* Task brief *
Each line that contains the word "with" is to be copied from the records below.

Data section: Begin

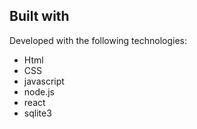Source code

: ## Built with

Developed with the following technologies:

-  Html
-  CSS
-  javascript
-  node.js
-  react
-  sqlite3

Data section: End

* Response *
: ## Built with
Developed with the following technologies:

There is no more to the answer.